→ The problem
Please output the entries below from the line that contains "initial_balance (float): Optional" through the final line, reproduced exactly and alone.

Rendered images with source text
== Segment start ==
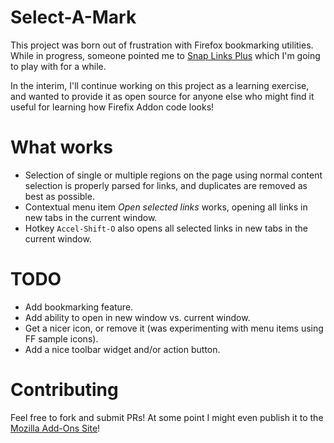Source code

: # Select-A-Mark
This project was born out of frustration with Firefox bookmarking utilities.  While in progress, someone pointed me to [Snap Links Plus](https://addons.mozilla.org/en-US/firefox/addon/snaplinksplus/) which I'm going to play with for a while.

In the interim, I'll continue working on this project as a learning exercise, and wanted to provide it as open source for anyone else who might find it useful for learning how Firefix Addon code looks!

# What works
* Selection of single or multiple regions on the page using normal content selection is properly parsed for links, and duplicates are removed as best as possible.
* Contextual menu item _Open selected links_ works, opening all links in new tabs in the current window.
* Hotkey `Accel-Shift-O` also opens all selected links in new tabs in the current window.

# TODO
* Add bookmarking feature.
* Add ability to open in new window vs. current window.
* Get a nicer icon, or remove it (was experimenting with menu items using FF sample icons).
* Add a nice toolbar widget and/or action button.

# Contributing
Feel free to fork and submit PRs!  At some point I might even publish it to the [Mozilla Add-Ons Site](https://addons.mozilla.org/en-US/firefox/)!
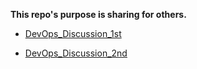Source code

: **This repo's purpose is sharing for others.**



- [DevOps_Discussion_1st](<https://great-stone.github.io/share/DevOps_Discussion_1st>)

- [DevOps_Discussion_2nd](<https://great-stone.github.io/share/DevOps_Discussion_2nd>)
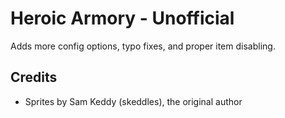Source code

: # Heroic Armory - Unofficial

Adds more config options, typo fixes, and proper item disabling.

## Credits

- Sprites by Sam Keddy (skeddles), the original author
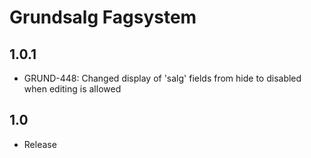 # Grundsalg Fagsystem

## 1.0.1
* GRUND-448: Changed display of 'salg' fields from hide to disabled when editing is allowed

## 1.0
* Release
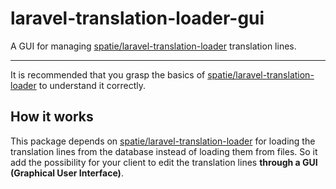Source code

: # laravel-translation-loader-gui
A GUI for managing [spatie/laravel-translation-loader](https://github.com/spatie/laravel-translation-loader) translation lines.

-------------

It is recommended that you grasp the basics of [spatie/laravel-translation-loader](https://github.com/spatie/laravel-translation-loader) to understand it correctly.

## How it works
This package depends on [spatie/laravel-translation-loader](https://github.com/spatie/laravel-translation-loader) for loading the translation lines from the database instead of loading them from files. So it add the possibility for your client to edit the translation lines **through a GUI (Graphical User Interface)**.


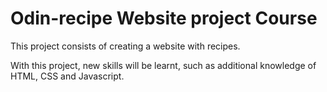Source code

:# Odin-recipe Website project Course

This project consists of creating a website with recipes.

With this project, new skills will be learnt, such as additional knowledge of HTML, CSS and Javascript.
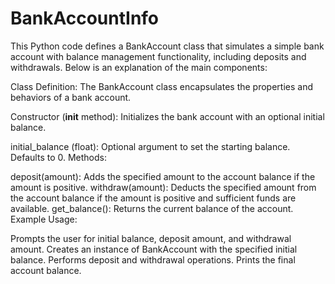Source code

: # BankAccountInfo
This Python code defines a BankAccount class that simulates a simple bank account with balance management functionality, including deposits and withdrawals. Below is an explanation of the main components:

Class Definition: The BankAccount class encapsulates the properties and behaviors of a bank account.

Constructor (__init__ method): Initializes the bank account with an optional initial balance.

initial_balance (float): Optional argument to set the starting balance. Defaults to 0.
Methods:

deposit(amount): Adds the specified amount to the account balance if the amount is positive.
withdraw(amount): Deducts the specified amount from the account balance if the amount is positive and sufficient funds are available.
get_balance(): Returns the current balance of the account.
Example Usage:

Prompts the user for initial balance, deposit amount, and withdrawal amount.
Creates an instance of BankAccount with the specified initial balance.
Performs deposit and withdrawal operations.
Prints the final account balance.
== Segment end ==
→ Expected output
initial_balance (float): Optional argument to set the starting balance. Defaults to 0.
Methods:

deposit(amount): Adds the specified amount to the account balance if the amount is positive.
withdraw(amount): Deducts the specified amount from the account balance if the amount is positive and sufficient funds are available.
get_balance(): Returns the current balance of the account.
Example Usage:

Prompts the user for initial balance, deposit amount, and withdrawal amount.
Creates an instance of BankAccount with the specified initial balance.
Performs deposit and withdrawal operations.
Prints the final account balance.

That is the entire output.